We learn from people who were taught by other people. Those people were taught by other people. Those people were taught by other people.

For example, a professor teaching in a university was once taught by a professor, who was once taught by a professor who …

Even the things we derive on our own is because of what we were taught by others.

Is this loop infinite? Does it start? End?

  • 3
    Why infinite? There is only a finite number of generations in human history. Commented Mar 3 at 16:56
  • 1
    It's not so much a loop, as a tree of knowledge. But one failing of the tree model is making cross-references, given the human propensity to categorise and compartmentalise knowledge. AI models might actually be better at that, with their networks of knowledge. Commented Mar 3 at 19:50
  • Thanks god there are people who do research and learn things from no one. Pythagoras didn't "learn" from ratio between the sides of straight triangles, Einstein did "learn" from anyone the theory of relativity.
    – armand
    Commented Mar 4 at 11:15
  • @armand did Pythagoras never LEARN what a triangle is? Did he never learn what a square is? Did he never learn that a right angled triangle has a right angle? Did Einstein never learn some physics? In my question, I explicitly state that “ Even the things we derive on our own is because of what we were taught by others.” Commented Mar 4 at 12:06
  • You completely missed my point. I'm arguing Pythagoras did learn some stuff on his own, you reply that he also learned other things from other people. It's not a rebuttal. Once it has been made clear that learning things without being taught by someone else is possible, as I made evidently clear, your problem is resolved. "Even the things we derive on our own is because of what we were taught by others" is a premise that is not supported, and in my opinion evidently false.
    – armand
    Commented Mar 4 at 12:11

4 Answers 4


You don't just learn by being taught, being taught is usually just a faster way of learning because unlikely learning by yourself where you have to be really lucky or make lots of mistakes and be able to improve upon them, you're able to take a shortcut by having someone guide you on that path. It's not a necessity or a requirement to learn it's just usually a faster way of doing it, because you skip the parts that were dead ends.

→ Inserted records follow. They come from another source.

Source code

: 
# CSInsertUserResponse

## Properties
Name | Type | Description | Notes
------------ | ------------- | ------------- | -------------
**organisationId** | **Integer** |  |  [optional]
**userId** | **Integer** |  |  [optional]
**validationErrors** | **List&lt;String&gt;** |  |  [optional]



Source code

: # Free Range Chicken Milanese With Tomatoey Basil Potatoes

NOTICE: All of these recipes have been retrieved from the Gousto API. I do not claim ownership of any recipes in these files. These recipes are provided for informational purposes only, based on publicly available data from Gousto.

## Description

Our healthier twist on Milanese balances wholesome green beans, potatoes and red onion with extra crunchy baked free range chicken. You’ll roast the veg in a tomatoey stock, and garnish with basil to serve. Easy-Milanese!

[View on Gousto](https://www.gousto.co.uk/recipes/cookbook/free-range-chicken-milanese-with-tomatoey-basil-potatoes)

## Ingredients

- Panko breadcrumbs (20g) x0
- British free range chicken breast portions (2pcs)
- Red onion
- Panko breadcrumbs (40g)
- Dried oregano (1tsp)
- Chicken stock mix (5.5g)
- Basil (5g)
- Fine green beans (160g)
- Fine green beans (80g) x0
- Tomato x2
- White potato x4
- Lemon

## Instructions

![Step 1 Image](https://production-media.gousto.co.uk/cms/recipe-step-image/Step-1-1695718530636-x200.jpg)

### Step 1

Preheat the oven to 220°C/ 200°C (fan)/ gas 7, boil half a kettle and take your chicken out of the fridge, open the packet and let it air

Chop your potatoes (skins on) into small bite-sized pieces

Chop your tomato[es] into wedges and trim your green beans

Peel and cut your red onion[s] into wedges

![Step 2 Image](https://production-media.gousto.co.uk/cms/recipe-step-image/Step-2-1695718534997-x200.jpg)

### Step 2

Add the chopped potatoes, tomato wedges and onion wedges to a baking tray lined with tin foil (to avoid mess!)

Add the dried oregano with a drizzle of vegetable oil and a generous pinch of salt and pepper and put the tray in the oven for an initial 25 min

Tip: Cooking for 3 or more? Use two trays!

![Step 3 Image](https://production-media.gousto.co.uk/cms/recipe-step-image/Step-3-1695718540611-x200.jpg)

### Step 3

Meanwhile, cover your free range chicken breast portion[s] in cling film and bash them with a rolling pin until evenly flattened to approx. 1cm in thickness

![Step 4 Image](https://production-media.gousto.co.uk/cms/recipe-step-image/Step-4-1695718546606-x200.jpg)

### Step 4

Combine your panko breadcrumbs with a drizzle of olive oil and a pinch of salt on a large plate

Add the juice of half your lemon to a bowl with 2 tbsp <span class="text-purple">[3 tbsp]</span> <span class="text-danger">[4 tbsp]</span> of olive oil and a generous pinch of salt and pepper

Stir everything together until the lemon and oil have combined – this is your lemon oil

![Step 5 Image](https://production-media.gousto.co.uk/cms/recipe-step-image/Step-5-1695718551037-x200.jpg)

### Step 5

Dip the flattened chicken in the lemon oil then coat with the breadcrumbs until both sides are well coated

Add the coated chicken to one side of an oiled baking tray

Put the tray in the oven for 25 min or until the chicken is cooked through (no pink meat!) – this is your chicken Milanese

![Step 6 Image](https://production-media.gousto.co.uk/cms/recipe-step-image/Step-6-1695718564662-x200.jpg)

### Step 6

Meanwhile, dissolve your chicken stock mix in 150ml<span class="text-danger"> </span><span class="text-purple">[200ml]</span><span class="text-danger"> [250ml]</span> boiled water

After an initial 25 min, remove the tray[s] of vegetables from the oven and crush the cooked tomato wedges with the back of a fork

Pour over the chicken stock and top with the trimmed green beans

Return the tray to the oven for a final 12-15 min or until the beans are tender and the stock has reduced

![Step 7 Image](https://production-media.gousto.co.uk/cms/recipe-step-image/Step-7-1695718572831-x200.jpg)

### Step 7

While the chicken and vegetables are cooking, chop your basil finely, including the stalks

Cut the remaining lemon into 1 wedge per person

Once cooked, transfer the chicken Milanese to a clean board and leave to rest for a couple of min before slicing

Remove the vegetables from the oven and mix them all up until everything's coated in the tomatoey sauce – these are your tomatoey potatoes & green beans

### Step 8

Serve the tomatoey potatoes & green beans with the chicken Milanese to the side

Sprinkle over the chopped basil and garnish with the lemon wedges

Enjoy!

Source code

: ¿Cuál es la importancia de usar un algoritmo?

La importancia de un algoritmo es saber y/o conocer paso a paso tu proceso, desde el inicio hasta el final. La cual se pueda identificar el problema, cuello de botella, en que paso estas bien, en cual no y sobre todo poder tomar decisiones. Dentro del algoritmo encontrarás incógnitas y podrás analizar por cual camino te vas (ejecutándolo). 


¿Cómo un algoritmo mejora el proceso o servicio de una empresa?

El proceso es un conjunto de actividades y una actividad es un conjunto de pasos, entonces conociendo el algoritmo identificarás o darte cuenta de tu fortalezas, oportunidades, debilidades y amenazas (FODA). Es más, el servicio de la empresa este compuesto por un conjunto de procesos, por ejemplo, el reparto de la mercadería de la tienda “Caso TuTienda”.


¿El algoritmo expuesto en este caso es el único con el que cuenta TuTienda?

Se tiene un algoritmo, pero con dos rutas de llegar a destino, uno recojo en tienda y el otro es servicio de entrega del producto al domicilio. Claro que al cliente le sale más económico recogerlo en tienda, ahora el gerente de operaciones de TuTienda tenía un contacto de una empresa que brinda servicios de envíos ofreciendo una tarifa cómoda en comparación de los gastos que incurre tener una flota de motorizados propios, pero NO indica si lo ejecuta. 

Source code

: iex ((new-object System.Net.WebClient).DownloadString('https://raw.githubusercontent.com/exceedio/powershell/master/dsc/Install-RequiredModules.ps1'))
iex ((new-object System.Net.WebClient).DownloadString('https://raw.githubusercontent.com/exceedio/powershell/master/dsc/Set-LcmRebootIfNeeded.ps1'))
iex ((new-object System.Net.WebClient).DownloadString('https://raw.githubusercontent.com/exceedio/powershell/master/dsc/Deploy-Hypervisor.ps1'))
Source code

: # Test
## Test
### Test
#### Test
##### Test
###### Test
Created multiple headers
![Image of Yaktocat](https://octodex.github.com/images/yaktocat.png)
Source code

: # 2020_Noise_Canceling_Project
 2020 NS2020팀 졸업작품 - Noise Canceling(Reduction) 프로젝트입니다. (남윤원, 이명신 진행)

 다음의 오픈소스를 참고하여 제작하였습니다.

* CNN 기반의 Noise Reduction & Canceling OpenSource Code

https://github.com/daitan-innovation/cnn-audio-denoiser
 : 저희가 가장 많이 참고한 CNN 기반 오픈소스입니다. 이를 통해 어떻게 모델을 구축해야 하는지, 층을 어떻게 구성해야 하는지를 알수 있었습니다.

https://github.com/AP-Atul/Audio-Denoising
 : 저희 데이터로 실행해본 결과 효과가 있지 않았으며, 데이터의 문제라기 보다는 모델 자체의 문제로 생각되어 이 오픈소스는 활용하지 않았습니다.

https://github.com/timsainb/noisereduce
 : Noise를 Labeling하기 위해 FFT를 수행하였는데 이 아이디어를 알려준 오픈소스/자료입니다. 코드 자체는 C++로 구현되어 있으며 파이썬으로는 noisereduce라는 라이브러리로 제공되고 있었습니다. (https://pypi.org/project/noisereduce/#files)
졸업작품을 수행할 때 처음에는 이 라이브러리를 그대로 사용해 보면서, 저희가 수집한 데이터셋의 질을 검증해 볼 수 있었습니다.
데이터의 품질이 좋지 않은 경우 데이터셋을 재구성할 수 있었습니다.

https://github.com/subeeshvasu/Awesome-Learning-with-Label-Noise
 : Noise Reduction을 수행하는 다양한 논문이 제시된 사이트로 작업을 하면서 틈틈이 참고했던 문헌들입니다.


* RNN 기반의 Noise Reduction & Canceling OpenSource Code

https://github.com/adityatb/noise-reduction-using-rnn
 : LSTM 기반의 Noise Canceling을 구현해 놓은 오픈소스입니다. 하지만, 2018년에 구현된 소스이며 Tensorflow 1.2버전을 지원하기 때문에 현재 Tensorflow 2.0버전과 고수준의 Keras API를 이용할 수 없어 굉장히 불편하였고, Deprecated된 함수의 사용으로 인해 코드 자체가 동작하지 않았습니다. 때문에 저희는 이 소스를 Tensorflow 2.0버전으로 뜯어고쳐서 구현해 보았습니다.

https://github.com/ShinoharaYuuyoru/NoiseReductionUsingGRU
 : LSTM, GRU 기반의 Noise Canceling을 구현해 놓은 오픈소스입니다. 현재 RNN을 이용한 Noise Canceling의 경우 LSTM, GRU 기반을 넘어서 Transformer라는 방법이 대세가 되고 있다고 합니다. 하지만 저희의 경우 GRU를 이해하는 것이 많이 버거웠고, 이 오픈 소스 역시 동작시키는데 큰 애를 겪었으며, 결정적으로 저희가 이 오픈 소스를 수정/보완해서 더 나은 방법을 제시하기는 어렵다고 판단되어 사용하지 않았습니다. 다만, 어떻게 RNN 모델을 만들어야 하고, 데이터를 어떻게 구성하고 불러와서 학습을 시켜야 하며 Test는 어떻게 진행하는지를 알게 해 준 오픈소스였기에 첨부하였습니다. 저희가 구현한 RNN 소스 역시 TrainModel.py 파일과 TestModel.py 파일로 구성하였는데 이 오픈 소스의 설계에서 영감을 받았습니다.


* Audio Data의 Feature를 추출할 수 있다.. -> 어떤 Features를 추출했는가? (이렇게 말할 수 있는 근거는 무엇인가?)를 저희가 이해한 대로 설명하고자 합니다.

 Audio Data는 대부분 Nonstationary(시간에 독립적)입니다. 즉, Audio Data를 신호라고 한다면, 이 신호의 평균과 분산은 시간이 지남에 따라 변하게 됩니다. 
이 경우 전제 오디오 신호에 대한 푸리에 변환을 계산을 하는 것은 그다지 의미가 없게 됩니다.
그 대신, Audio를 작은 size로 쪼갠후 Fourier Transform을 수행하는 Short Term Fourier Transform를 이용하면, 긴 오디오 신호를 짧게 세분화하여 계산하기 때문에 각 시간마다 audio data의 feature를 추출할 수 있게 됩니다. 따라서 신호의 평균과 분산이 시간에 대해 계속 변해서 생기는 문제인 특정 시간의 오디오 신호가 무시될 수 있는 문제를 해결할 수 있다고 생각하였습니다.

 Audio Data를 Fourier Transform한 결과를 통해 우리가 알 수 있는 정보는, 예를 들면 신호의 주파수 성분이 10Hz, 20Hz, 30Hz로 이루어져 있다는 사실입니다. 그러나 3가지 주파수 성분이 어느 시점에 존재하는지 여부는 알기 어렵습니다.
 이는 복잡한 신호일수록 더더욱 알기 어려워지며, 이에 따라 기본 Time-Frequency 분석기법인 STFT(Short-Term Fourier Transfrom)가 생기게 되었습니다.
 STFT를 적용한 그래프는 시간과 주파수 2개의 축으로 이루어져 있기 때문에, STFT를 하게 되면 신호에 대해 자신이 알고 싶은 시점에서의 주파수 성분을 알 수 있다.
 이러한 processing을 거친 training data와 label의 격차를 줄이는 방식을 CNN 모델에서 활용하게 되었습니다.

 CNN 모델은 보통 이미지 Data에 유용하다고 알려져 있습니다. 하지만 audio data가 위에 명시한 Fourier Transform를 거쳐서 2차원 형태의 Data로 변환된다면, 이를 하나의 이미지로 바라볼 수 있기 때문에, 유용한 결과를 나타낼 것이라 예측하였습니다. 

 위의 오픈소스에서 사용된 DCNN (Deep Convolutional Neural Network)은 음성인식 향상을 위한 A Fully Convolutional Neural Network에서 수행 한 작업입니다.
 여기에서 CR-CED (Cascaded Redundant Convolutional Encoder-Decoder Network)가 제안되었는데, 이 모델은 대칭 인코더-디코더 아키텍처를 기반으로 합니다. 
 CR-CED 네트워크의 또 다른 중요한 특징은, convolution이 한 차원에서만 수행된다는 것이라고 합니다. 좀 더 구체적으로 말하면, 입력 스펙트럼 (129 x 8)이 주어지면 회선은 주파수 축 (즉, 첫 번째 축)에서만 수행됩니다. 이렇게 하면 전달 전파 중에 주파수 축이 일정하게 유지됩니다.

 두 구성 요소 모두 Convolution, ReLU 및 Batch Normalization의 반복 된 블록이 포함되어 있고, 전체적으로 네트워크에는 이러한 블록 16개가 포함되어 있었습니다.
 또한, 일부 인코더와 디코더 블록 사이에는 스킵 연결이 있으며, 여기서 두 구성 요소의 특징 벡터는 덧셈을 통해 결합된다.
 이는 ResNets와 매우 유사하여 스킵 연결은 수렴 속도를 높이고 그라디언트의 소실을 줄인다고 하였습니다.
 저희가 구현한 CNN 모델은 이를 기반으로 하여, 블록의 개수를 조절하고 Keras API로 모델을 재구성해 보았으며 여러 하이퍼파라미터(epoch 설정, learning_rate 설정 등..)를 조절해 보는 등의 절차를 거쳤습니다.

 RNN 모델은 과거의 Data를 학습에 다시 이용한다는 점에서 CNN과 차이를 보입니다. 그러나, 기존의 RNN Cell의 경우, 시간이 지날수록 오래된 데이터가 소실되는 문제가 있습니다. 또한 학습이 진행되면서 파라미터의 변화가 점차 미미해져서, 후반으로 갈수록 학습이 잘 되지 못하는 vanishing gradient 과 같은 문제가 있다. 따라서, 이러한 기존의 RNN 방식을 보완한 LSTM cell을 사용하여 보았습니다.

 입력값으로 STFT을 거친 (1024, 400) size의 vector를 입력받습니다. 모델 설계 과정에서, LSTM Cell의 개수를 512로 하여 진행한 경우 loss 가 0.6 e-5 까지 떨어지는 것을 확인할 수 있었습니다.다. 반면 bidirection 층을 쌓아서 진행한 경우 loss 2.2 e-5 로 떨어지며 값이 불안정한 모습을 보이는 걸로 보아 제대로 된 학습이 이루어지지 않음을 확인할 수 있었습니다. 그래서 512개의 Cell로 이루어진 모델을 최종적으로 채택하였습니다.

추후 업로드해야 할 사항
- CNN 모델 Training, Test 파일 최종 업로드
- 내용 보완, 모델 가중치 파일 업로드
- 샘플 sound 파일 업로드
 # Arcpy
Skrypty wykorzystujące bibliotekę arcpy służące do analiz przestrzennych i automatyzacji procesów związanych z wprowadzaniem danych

Though at the end of that journey you still arrive in the wilderness of the unknown where you do have to learn on your own.


I agree with your description. But it is not a loop (circular, end = start), but a chain (not closed).

Leaving the linguistic aspect. The idea is expressed by a metaphor ascribed to Isaac Newton:

If I have seen further, it is by standing on the shoulders of giants.

Fortunately it is an ascending chain, at least in the long term. Generally, this holds not only for the global chain of mankind, but also holds for the local chain within each person.


No, it can't be. Simply because there are other ways to learn than by being taught. Research is precisely the attempt to learn things no one has ever known before. People learn by their experiences, by their mistakes, by happy and unhappy accidents. For all those, it starts another chain of knowledge that hopefully will pass to the following generations. Knowledge can also be lost.


It had to start, since professors are a relatively recent product of evolution. As far as we know, there were no professors among the earliest forms of life on Earth. Fossil records show that primitive professors first appeared in the later Neogene period.